Power semiconductor devices, such as power metal oxide semiconductor field effect transistors (MOSFETs), have been widely used in power switching devices, such as power supplies, rectifiers, low-voltage motor controllers, or so forth. Power semiconductor devices can be made with a trench topology to improve power density.
In conventional trench type semiconductor devices, as the power density continues to increase, the current that could be made to flow and the power thus generated far exceeds the heat-dissipative capability of the substrate material, such as silicon. As such, the conventional trench type semiconductor devices have shown a propensity for thermal instability and raised concerns for suitability of these devices for linear operation. For instance, forward biased safe operating area (FBSOA) failures can be mainly attributed to localized thermal runaway caused by hot spotting. As an example, when a semiconductor device is operated below the zero temperature coefficient point (ZTCP), if a local region gets hot, the threshold voltage will drop leading to a stronger gate drive and causing the current to rise. This rising current in turn generates more heat in the local region, which further drives down the threshold voltage.
In addition, electrical performance characteristics, such as avalanche ruggedness and electric field crowding, associated with trench type semiconductor devices are also impacted as the power density continues to increase.
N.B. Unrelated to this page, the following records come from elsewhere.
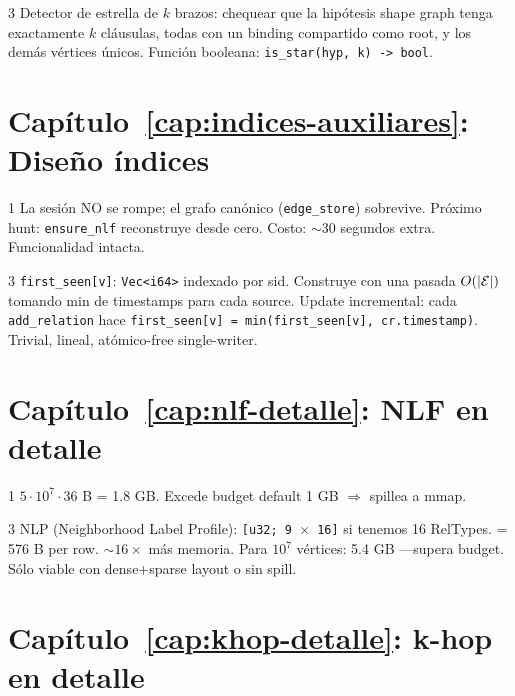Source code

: \begin{solucion}{3}
Detector de estrella de \(k\) brazos: chequear que la hipótesis
shape graph tenga exactamente \(k\) cláusulas, todas con un
binding compartido como root, y los demás vértices únicos. Función
booleana: \texttt{is\_star(hyp, k) -> bool}.
\end{solucion}

\section*{Capítulo~\ref{cap:indices-auxiliares}: Diseño índices}

\begin{solucion}{1}
La sesión NO se rompe; el grafo canónico (\texttt{edge\_store})
sobrevive. Próximo hunt: \texttt{ensure\_nlf} reconstruye desde
cero. Costo: $\sim$30 segundos extra. Funcionalidad intacta.
\end{solucion}

\begin{solucion}{3}
\texttt{first\_seen[v]}: \texttt{Vec<i64>} indexado por sid.
Construye con una pasada \(O(|\E|)\) tomando min de timestamps
para cada source. Update incremental: cada
\texttt{add\_relation} hace \texttt{first\_seen[v] =
min(first\_seen[v], cr.timestamp)}. Trivial, lineal, atómico-free
single-writer.
\end{solucion}

\section*{Capítulo~\ref{cap:nlf-detalle}: NLF en detalle}

\begin{solucion}{1}
\(5 \cdot 10^7 \cdot 36\) B = 1.8 GB. Excede budget default 1 GB
$\Rightarrow$ spillea a mmap.
\end{solucion}

\begin{solucion}{3}
NLP (Neighborhood Label Profile): \texttt{[u32; 9 \(\times\) 16]}
si tenemos 16 RelTypes. = 576 B per row. \(\sim 16\times\) más
memoria. Para \(10^7\) vértices: 5.4 GB ---supera budget. Sólo
viable con dense+sparse layout o sin spill.
\end{solucion}

\section*{Capítulo~\ref{cap:khop-detalle}: k-hop en detalle}

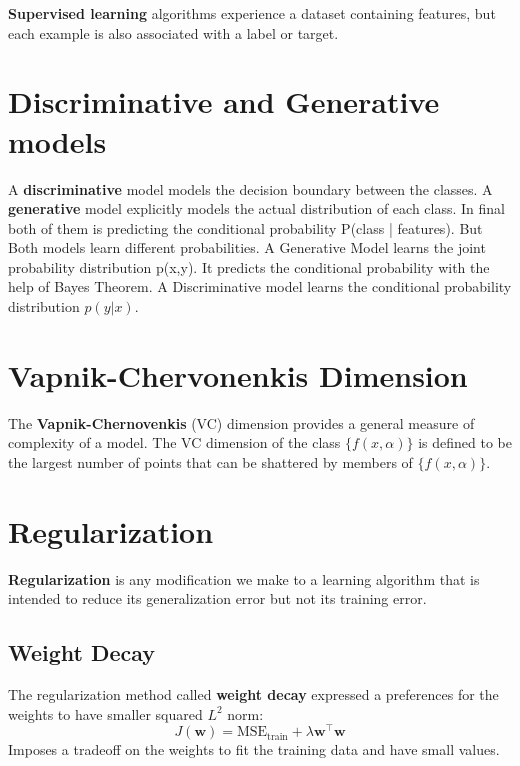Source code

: \documentclass[12pt]{report}
\begin{document}
        \textbf{Supervised learning} algorithms experience a dataset containing features, but each example is also associated with a label or target.
        
    \section{Discriminative and Generative models}
        A \textbf{discriminative} model models the decision boundary between the classes. A \textbf{generative} model explicitly models the actual distribution of each class. In final both of them is predicting the conditional probability P(class | features). But Both models learn different probabilities.
        A Generative Model learns the joint probability distribution p(x,y). It predicts the conditional probability with the help of Bayes Theorem. A Discriminative model learns the conditional probability distribution $p(y|x)$.
    \section{Vapnik-Chervonenkis Dimension}
        The \textbf{Vapnik-Chernovenkis} (VC) dimension provides a general measure of complexity of a model. The VC dimension of the class $\{f(x, \alpha)\}$ is defined to be the largest number of points that can be shattered by members of $\{f(x, \alpha)\}$.
        
    \section{Regularization}
        \textbf{Regularization} is any modification we make to a learning algorithm that is intended to reduce its generalization error but not its training error.
        \subsection{Weight Decay}
            The regularization method called \textbf{weight decay} expressed a preferences for the weights to have smaller squared $L^2$ norm:
            \begin{equation}
                J(\boldsymbol{w}) = \text{MSE}_{\text{train}} + \lambda\boldsymbol{w}^\top\boldsymbol{w}
            \end{equation}
            Imposes a tradeoff on the weights to fit the training data and have small values.
        
\end{document}
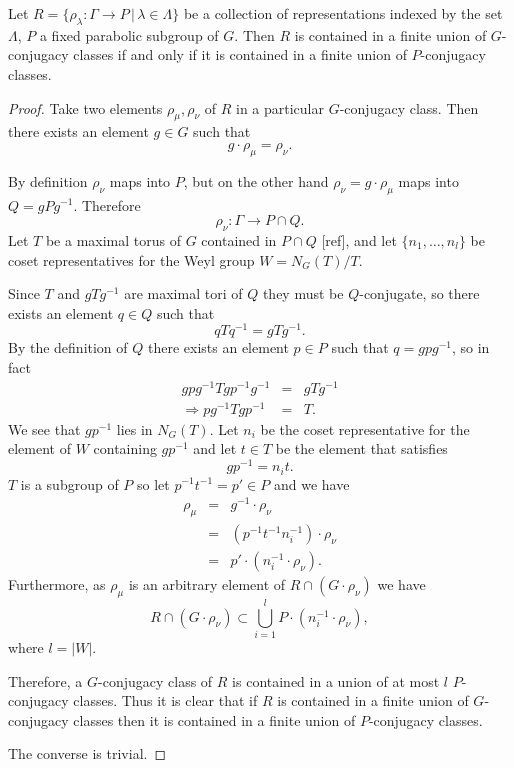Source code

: \begin{lemma}\label{GIsPConj} Let $R=\{\rho_\lambda:\Gamma\rightarrow P\, |\, \lambda \in \Lambda\}$ be a collection of representations indexed by the set $\Lambda$, $P$ a fixed parabolic subgroup of $G$. Then $R$ is contained in a finite union of $G$-conjugacy classes if and only if it is contained in a finite union of $P$-conjugacy classes.
\end{lemma}
\begin{proof}
	Take two elements $\rho_\mu, \rho_\nu$ of $R$ in a particular $G$-conjugacy class. Then there exists an element $g\in G$ such that
	\begin{displaymath}
		g\cdot \rho_\mu = \rho_\nu.
	\end{displaymath}
	
	By definition $\rho_\nu$ maps into $P$, but on the other hand $\rho_\nu = g\cdot \rho_\mu$ maps into $Q = gPg^{-1}$. Therefore 
	\begin{displaymath}
		\rho_\nu: \Gamma\rightarrow P \cap Q.
	\end{displaymath}
	Let $T$ be a maximal torus of $G$ contained in $P\cap Q$ [ref], and let $\{n_1, \ldots, n_l\}$ be coset representatives for the Weyl group $W = N_G(T)/T$.
	
	Since $T$ and $gTg^{-1}$ are maximal tori of $Q$ they must be $Q$-conjugate, so there exists an element $q\in Q$ such that
	\begin{displaymath}
		qTq^{-1} = gTg^{-1}.
	\end{displaymath}
	By the definition of $Q$ there exists an element $p\in P$ such that $q = gpg^{-1}$, so in fact
	\begin{eqnarray*}
		gpg^{-1}Tgp^{-1}g^{-1} &=& gTg^{-1} \\
		\Rightarrow pg^{-1}Tgp^{-1} &=& T.
	\end{eqnarray*}
	We see that $gp^{-1}$ lies in $N_G(T)$. Let $n_i$ be the coset representative for the element of $W$ containing $gp^{-1}$ and let $t\in T$ be the element that satisfies
	\begin{displaymath}
		gp^{-1} = n_it.
	\end{displaymath}
	$T$ is a subgroup of $P$ so let $p^{-1}t^{-1} = p' \in P$ and we have
	\begin{eqnarray*}
		\rho_\mu &=& g^{-1}\cdot\rho_\nu\\
		&=& (p^{-1}t^{-1}n_i^{-1})\cdot\rho_\nu\\
		&=& p'\cdot(n_i^{-1}\cdot\rho_\nu). 
	\end{eqnarray*}
	Furthermore, as $\rho_\mu$ is an arbitrary element of $R\cap \left(G\cdot \rho_\nu\right)$ we have
	\begin{displaymath}
		R \cap \left(G\cdot \rho_\nu\right) \subset \bigcup_{i=1}^l P\cdot(n_i^{-1}\cdot\rho_\nu),
	\end{displaymath}
	where $l = |W|$.
	
	Therefore, a $G$-conjugacy class of $R$ is contained in a union of at most $l$ $P$-conjugacy classes. Thus it is clear that if $R$ is contained in a finite union of $G$-conjugacy classes then it is contained in a finite union of $P$-conjugacy classes.
	
	The converse is trivial.
\end{proof}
An avalanche condition can occur when a high voltage is applied across a drain to a source of a trench type semiconductor device. In the avalanche condition, impact ionization of electron-hole pairs can generate avalanche current between a drain of the semiconductor device and a base of the semiconductor device. The avalanche ruggedness of a semiconductor device characterizes the semiconductor device's capability to withstand the avalanche current when subjected to unclamped inductive switching. As dimensions of the trench type semiconductor devices continue to decrease, the electrical performance characteristics, such as avalanche ruggedness and electric field crowding, are also negatively impacted.
Accordingly, there is a need to overcome the drawbacks and deficiencies in the art by providing a semiconductor device with improved thermal stability and electrical performance characteristics.